━━━━━ DATASET RECORDS
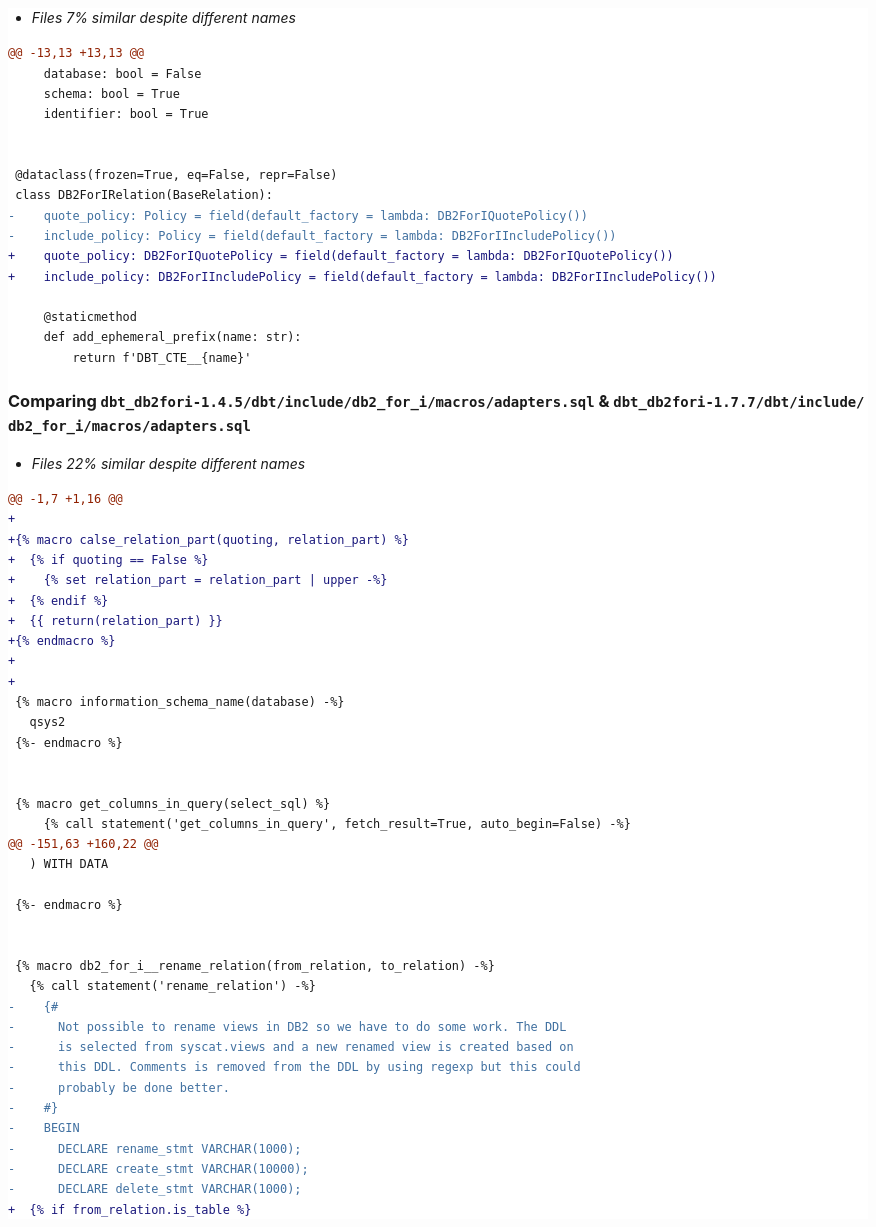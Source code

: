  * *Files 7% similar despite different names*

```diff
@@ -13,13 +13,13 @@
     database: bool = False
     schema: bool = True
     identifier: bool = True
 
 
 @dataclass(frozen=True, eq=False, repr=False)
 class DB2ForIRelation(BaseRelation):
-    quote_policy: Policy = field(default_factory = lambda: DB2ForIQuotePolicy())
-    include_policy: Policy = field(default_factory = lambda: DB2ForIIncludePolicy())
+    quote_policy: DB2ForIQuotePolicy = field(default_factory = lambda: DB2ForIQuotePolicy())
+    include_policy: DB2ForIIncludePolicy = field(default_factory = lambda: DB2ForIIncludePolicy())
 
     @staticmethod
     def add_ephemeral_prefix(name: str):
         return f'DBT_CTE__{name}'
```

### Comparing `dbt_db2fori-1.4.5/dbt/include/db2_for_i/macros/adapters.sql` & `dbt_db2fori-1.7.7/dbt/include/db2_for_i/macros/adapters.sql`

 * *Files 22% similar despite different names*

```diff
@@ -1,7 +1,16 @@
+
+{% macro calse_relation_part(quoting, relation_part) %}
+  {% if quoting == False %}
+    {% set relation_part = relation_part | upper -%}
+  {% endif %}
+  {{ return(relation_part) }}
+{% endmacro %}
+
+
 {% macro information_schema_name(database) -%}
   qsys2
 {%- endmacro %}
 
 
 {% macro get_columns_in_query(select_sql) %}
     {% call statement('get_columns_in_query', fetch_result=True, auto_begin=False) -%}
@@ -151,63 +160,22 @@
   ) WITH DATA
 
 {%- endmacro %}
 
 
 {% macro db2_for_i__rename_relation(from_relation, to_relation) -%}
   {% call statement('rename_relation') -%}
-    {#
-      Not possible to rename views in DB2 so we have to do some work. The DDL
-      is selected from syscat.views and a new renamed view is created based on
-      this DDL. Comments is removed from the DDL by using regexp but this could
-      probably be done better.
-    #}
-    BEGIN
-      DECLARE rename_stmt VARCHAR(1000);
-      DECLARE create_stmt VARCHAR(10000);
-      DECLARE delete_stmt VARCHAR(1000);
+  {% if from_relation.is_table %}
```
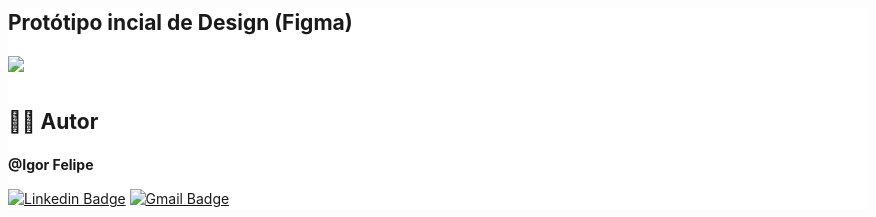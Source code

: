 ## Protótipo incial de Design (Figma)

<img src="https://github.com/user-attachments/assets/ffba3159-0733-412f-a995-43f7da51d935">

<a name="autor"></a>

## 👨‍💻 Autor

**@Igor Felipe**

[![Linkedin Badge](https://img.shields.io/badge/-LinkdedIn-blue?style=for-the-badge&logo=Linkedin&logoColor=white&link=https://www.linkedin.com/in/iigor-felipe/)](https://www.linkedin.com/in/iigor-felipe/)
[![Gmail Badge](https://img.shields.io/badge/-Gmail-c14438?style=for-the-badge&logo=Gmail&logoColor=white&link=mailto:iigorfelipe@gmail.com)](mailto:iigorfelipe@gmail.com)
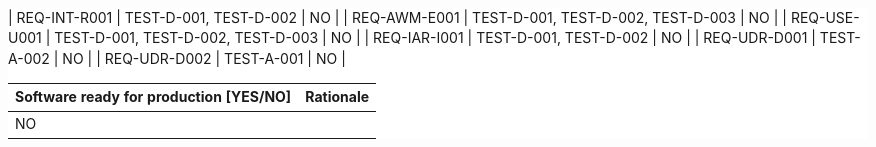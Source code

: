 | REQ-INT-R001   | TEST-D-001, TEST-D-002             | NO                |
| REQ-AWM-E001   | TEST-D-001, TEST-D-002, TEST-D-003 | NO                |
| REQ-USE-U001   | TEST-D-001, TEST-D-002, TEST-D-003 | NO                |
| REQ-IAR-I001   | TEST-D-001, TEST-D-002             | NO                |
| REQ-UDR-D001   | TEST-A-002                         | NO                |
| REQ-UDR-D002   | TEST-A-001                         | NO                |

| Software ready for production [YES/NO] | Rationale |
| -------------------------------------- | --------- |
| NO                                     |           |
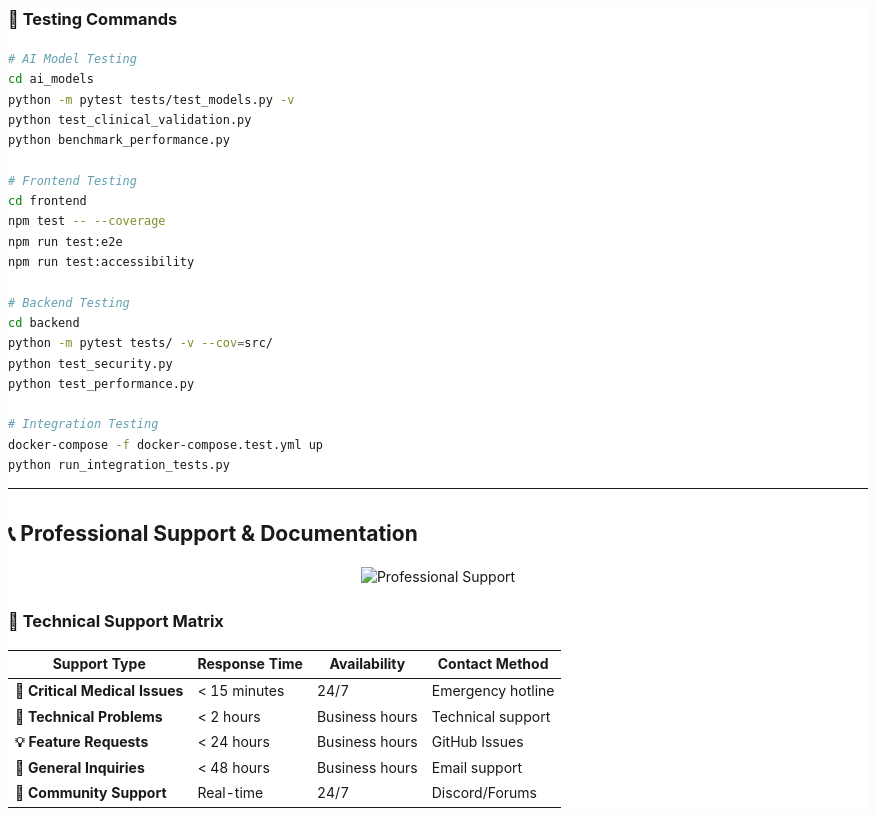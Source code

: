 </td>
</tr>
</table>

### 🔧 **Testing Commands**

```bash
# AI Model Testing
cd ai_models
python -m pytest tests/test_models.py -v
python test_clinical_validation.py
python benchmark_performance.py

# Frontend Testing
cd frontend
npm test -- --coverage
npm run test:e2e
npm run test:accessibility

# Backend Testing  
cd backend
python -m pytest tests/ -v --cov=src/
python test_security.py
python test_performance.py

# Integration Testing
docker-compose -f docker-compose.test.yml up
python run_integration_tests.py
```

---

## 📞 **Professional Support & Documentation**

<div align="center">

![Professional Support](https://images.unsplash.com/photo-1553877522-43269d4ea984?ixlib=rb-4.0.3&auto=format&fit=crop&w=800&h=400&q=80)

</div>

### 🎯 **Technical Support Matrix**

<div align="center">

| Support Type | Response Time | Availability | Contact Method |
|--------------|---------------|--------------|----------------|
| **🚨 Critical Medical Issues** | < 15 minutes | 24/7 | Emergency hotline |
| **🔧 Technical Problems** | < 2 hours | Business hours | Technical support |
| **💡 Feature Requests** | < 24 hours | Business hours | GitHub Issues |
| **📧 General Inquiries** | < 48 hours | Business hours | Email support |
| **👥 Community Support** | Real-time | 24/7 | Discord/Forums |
━━━━━━━━━━
▶ _BRIEF_:
Word for word, reproduce all of the data, but keep out the pictures.

▶ _SOLUTION TO THIS TASK_:
Source code

:  * *Files 7% similar despite different names*

```diff
@@ -13,13 +13,13 @@
     database: bool = False
     schema: bool = True
     identifier: bool = True
 
 
 @dataclass(frozen=True, eq=False, repr=False)
 class DB2ForIRelation(BaseRelation):
-    quote_policy: Policy = field(default_factory = lambda: DB2ForIQuotePolicy())
-    include_policy: Policy = field(default_factory = lambda: DB2ForIIncludePolicy())
+    quote_policy: DB2ForIQuotePolicy = field(default_factory = lambda: DB2ForIQuotePolicy())
+    include_policy: DB2ForIIncludePolicy = field(default_factory = lambda: DB2ForIIncludePolicy())
 
     @staticmethod
     def add_ephemeral_prefix(name: str):
         return f'DBT_CTE__{name}'
```

### Comparing `dbt_db2fori-1.4.5/dbt/include/db2_for_i/macros/adapters.sql` & `dbt_db2fori-1.7.7/dbt/include/db2_for_i/macros/adapters.sql`

 * *Files 22% similar despite different names*

```diff
@@ -1,7 +1,16 @@
+
+{% macro calse_relation_part(quoting, relation_part) %}
+  {% if quoting == False %}
+    {% set relation_part = relation_part | upper -%}
+  {% endif %}
+  {{ return(relation_part) }}
+{% endmacro %}
+
+
 {% macro information_schema_name(database) -%}
   qsys2
 {%- endmacro %}
 
 
 {% macro get_columns_in_query(select_sql) %}
     {% call statement('get_columns_in_query', fetch_result=True, auto_begin=False) -%}
@@ -151,63 +160,22 @@
   ) WITH DATA
 
 {%- endmacro %}
 
 
 {% macro db2_for_i__rename_relation(from_relation, to_relation) -%}
   {% call statement('rename_relation') -%}
-    {#
-      Not possible to rename views in DB2 so we have to do some work. The DDL
-      is selected from syscat.views and a new renamed view is created based on
-      this DDL. Comments is removed from the DDL by using regexp but this could
-      probably be done better.
-    #}
-    BEGIN
-      DECLARE rename_stmt VARCHAR(1000);
-      DECLARE create_stmt VARCHAR(10000);
-      DECLARE delete_stmt VARCHAR(1000);
+  {% if from_relation.is_table %}
```
Source code

: ## Protótipo incial de Design (Figma)

<img src="https://github.com/user-attachments/assets/ffba3159-0733-412f-a995-43f7da51d935">

<a name="autor"></a>

## 👨‍💻 Autor

**@Igor Felipe**

[![Linkedin Badge](https://img.shields.io/badge/-LinkdedIn-blue?style=for-the-badge&logo=Linkedin&logoColor=white&link=https://www.linkedin.com/in/iigor-felipe/)](https://www.linkedin.com/in/iigor-felipe/)
[![Gmail Badge](https://img.shields.io/badge/-Gmail-c14438?style=for-the-badge&logo=Gmail&logoColor=white&link=mailto:iigorfelipe@gmail.com)](mailto:iigorfelipe@gmail.com)
Source code

: | REQ-INT-R001   | TEST-D-001, TEST-D-002             | NO                |
| REQ-AWM-E001   | TEST-D-001, TEST-D-002, TEST-D-003 | NO                |
| REQ-USE-U001   | TEST-D-001, TEST-D-002, TEST-D-003 | NO                |
| REQ-IAR-I001   | TEST-D-001, TEST-D-002             | NO                |
| REQ-UDR-D001   | TEST-A-002                         | NO                |
| REQ-UDR-D002   | TEST-A-001                         | NO                |

| Software ready for production [YES/NO] | Rationale |
| -------------------------------------- | --------- |
| NO                                     |           |
Source code

: </td>
</tr>
</table>

### 🔧 **Testing Commands**

```bash
# AI Model Testing
cd ai_models
python -m pytest tests/test_models.py -v
python test_clinical_validation.py
python benchmark_performance.py

# Frontend Testing
cd frontend
npm test -- --coverage
npm run test:e2e
npm run test:accessibility

# Backend Testing  
cd backend
python -m pytest tests/ -v --cov=src/
python test_security.py
python test_performance.py

# Integration Testing
docker-compose -f docker-compose.test.yml up
python run_integration_tests.py
```

---

## 📞 **Professional Support & Documentation**

<div align="center">

![Professional Support](https://images.unsplash.com/photo-1553877522-43269d4ea984?ixlib=rb-4.0.3&auto=format&fit=crop&w=800&h=400&q=80)

</div>

### 🎯 **Technical Support Matrix**

<div align="center">

| Support Type | Response Time | Availability | Contact Method |
|--------------|---------------|--------------|----------------|
| **🚨 Critical Medical Issues** | < 15 minutes | 24/7 | Emergency hotline |
| **🔧 Technical Problems** | < 2 hours | Business hours | Technical support |
| **💡 Feature Requests** | < 24 hours | Business hours | GitHub Issues |
| **📧 General Inquiries** | < 48 hours | Business hours | Email support |
| **👥 Community Support** | Real-time | 24/7 | Discord/Forums |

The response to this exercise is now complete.